Frente al monumento al Maine había otra zona de baño conocida como “la mojonera”. Se decía que ahí desahogaban los desechos de parte de la ciudad. La mojonera estaba dividida en dos áreas fundamentales. Una justo al fondo del monumento al Maine que disponía de una pequeña ensenada en la que muchos pescadores submarinos lograban buena pesca de especies como el pez loro o el pez perro. El otro lugar privilegiado era justo donde comienza la calle 23, que se parecía mucho al existente en la calle G, solo que el grado de dificultad era mayor, pues se debía evitar un tramo de cerca de un metro de diente de perro si se decidía saltar del muro.

Pero el sitio en que uno se podía graduar de “maleconero profesional” era la explanada de la Punta, que también era el punto más concurrido de la ciudad. Había quienes se retaban a nadar hasta las boyas que anuncian el comienzo del canal de la bahía o que buceaban en ese lugar todo a golpe de pulmón.

No olvido, casi a fines de los años ochenta, alguien sugirió que era una buena opción en vacaciones bañarse en el malecón y en ese entonces a todo lo largo del muro fue muy normal ver concentraciones de gente que allí se reunía a pasar el rato. La idea vino a partir una propuesta que incluía colocar patanas y boyas para que los nadadores se reunieran y así mitigar el peligro. Pero  la idea no pasó del reino de las buenas intenciones y se convirtió en prohibición por causas de salud y  evitar el peligro para la vida.

Mi aventura como “ratón del malecón” tuvo un final triste por partida doble.

Cierta tarde, cuando me disponía a saltar del muro en la calle G, mi lugar preferido, sentí a mis espaldas una voz de mujer que decía con euforia “…salta y sale…” mientras decía mi nombre y maldecía. Era mi madre que pasaba en un carro por ahí en ese instante y se detuvo. Ella pensaba que yo estaba en casa de un amigo jugando cartas.

Lo siguiente fue, días después, que estando en el agua alguien gritó “tiburón” y no recuerdo como salí del agua, pero imagino que en aquel momento me acerqué al récord de los cien metros planos. Una vez en el muro, vi un par de aletas mientras intentaba controlar el temblor de mis piernas.

Falsa alarma. Sí había dos aletas dorsales merodeando en esa zona, pero eran de un par de toninas. Por si las moscas lo mejor era renunciar a tentar la suerte. Eso sí; no renuncié al malecón, solo que ahora disfrutaba sentarme en su muro y compartir tiempo con amigos o con la novia de turno. Todo ello preferiblemente en hora de la noche.

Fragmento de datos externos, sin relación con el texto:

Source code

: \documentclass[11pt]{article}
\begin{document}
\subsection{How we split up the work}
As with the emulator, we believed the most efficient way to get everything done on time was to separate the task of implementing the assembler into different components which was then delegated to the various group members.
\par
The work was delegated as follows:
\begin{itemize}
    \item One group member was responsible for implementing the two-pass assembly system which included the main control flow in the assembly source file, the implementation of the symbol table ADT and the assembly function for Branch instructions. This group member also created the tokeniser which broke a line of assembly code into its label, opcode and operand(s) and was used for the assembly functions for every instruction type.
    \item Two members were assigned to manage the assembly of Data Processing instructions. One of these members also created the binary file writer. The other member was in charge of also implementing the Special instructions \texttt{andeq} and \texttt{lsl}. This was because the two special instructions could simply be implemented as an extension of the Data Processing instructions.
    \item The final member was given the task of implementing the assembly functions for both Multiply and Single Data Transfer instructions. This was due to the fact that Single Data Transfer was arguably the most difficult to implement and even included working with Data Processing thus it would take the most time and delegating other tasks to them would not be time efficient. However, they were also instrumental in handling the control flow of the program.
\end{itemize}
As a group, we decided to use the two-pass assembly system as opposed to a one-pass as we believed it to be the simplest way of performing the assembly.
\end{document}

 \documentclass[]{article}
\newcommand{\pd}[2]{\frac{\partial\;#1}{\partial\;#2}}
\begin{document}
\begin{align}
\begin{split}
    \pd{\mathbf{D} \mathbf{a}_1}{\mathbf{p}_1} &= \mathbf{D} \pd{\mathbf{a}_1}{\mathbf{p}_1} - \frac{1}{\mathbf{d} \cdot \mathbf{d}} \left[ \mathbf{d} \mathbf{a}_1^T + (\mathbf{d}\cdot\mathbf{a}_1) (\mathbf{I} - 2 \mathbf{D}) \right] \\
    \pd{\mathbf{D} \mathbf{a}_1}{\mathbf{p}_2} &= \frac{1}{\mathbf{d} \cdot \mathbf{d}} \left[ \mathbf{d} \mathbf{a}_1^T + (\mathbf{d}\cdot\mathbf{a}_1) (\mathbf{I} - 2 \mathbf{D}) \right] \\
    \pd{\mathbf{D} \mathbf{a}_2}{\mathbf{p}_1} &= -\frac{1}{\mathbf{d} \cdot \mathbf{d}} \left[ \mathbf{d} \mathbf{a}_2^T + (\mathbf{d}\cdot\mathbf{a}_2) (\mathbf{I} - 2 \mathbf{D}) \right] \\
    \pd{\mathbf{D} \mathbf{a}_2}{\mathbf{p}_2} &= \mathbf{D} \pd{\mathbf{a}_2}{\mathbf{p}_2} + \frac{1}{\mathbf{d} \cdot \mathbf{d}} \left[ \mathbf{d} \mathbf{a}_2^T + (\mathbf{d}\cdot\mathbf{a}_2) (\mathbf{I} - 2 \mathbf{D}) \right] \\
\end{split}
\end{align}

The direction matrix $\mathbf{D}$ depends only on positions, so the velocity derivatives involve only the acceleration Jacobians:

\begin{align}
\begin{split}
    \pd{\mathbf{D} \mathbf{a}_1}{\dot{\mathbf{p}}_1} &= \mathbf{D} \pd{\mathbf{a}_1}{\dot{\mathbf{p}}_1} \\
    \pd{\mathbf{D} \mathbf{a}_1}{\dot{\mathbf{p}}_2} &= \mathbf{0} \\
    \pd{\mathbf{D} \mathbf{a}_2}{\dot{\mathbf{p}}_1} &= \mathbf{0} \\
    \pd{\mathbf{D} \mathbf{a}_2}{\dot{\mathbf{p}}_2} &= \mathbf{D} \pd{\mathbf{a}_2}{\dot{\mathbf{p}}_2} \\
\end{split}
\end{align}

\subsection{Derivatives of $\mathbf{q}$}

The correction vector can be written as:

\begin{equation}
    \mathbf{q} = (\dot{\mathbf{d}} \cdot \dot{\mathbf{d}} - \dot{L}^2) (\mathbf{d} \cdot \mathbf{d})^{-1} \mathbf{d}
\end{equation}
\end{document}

Pero esto que les cuento, y que pasó a muchos antes que a mí o muchos después, no trascendió más allá de ser una anécdota que se repetía entre nosotros. Sí vimos a algunos pescadores submarinos o de balsa llegar a la escalera arrastrando un “bicho” pequeño, de menos de un metro, al que llaman cazón, o algún pez algo mayor. En ese entonces los expertos no reparaban en las historias del malecón y sus bañistas o pescadores. Y las redes sociales brillaban por su ausencia, o al menos no imaginábamos que de llegar a existir, y nos volviéramos adictos a su capacidad para una simple historia de tiburones en el malecón fuera un suceso global.

No voy a negar que me sorprendió la noticia de un tiburón en el malecón. Ellos llevan años ahí, muchas veces ocultos o refugiados en las rocas que circundan el Morro. Me parece que al fin atraparon aquel tiburón que en los años cincuenta impresionó a Enrique Jorrín y le dio fuerzas para escribir su cha cha chá, uno de los más famosos y que cantara Farah María.

Solo falta que, superado el temor, podamos volver a bañarnos en el malecón. Disfrutaré la experiencia en familia y mis hijos podrán contarle a los suyos la experiencia.